Actually I think he is a clever little sod but I don’t think his masterplan was anything to do with gaining housing stock as council houses. It was mostly about tax take to pay down the deficit as was the so-called ‘pension freedom’ which netted the Treasury with £1.2bn of tax and then there’s all the country asset sell-offs (Air Traffic, Land Registry, Royal Mint, Student Loans, etc, etc). All this was money grabbing to hit his personal goal of nailing the deficit by 2020.

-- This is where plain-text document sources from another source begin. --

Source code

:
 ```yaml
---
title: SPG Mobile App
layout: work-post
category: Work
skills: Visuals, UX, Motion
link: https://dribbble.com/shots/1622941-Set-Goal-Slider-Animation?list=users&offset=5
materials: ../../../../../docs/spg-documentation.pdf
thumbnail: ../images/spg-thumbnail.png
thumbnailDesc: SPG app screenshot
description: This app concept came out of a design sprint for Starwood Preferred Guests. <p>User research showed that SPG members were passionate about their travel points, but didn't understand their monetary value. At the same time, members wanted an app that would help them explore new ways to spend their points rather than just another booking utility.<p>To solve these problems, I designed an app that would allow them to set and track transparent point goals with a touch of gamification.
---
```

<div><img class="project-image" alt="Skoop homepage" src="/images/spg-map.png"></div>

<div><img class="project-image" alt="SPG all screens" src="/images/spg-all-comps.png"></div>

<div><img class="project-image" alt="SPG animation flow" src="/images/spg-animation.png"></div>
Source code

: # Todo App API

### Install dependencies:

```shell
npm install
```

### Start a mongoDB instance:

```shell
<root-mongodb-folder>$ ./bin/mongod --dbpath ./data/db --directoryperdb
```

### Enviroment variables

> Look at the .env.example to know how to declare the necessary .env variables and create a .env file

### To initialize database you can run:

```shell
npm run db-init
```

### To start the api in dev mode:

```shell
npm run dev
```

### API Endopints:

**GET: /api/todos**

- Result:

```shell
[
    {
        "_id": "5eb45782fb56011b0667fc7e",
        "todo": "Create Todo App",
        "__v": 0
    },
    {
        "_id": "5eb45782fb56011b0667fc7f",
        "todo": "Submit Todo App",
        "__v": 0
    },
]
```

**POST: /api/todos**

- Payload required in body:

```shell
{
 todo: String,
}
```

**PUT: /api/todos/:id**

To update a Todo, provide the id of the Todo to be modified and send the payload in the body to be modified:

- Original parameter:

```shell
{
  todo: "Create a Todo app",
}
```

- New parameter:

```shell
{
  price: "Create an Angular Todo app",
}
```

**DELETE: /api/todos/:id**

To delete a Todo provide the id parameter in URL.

Alas is all of this is the fact that future Chancellors would have less tax revenue. With rents set to rise to extraordinary levels I believe we will start seeing an exodus of our foreign workers, as they mostly rent. Perhaps not the immigrants from poorer countries but the relatively wealthy ones would see little benefit staying here by 2020. We therefore lose much of a valued workforce who will then not pay income tax, VAT and so forth. And our population takes a step-function in ageing, which it is already doing very successfully on its own.
With a much older population, little tax to pay for our NHS (and probably a lot of the staff will have sodded off too) I perceive our own younger generation will be well and truly stuffed. Income tax has to rise significantly as will other taxes.
Osborne will be the evil arch-villain behind all of this if S24 is not repealed.